(DATASET EXTRACT)

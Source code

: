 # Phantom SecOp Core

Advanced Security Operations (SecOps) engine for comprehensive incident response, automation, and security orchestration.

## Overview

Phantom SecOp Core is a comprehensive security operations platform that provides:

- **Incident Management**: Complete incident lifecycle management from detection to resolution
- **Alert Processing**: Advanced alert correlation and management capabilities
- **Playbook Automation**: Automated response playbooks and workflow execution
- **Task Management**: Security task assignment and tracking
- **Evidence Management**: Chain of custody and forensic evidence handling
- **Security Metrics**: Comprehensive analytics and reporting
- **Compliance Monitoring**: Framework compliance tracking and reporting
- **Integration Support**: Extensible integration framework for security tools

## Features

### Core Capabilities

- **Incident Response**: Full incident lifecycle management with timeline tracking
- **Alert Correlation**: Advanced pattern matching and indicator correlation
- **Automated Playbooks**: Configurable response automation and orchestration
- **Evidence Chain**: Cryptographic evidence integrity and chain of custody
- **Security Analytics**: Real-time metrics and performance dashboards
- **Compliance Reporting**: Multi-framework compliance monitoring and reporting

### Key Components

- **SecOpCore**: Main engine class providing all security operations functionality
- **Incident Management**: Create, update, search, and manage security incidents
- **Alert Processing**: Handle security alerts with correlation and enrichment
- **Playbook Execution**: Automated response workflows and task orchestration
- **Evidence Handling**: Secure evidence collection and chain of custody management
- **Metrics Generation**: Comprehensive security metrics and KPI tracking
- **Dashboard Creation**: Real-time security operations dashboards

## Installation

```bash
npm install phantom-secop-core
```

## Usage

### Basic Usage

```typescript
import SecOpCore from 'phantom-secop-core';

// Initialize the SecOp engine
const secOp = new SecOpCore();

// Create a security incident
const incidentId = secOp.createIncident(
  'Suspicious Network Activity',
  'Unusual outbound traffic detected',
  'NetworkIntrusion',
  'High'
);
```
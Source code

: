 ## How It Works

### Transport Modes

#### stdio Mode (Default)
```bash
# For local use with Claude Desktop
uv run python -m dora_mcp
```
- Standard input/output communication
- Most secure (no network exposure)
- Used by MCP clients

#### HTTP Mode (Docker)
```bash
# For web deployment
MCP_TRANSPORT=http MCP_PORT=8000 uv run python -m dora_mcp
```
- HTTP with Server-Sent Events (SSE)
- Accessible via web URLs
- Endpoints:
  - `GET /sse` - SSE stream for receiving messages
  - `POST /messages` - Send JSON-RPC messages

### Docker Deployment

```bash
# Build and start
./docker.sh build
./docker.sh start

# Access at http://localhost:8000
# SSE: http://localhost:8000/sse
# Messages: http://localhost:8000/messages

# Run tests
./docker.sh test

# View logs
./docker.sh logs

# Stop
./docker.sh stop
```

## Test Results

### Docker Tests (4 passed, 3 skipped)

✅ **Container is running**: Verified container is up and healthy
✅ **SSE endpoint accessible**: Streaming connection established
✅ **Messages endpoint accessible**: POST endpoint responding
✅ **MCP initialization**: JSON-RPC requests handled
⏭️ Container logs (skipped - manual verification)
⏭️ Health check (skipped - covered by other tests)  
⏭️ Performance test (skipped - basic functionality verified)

(End DATASET EXTRACT)

- TASK OBJECTIVE:
Copy, from the material above, each line in which the string "localhost" occurs.

- TASK ANSWER:
# Access at http://localhost:8000
# SSE: http://localhost:8000/sse
# Messages: http://localhost:8000/messages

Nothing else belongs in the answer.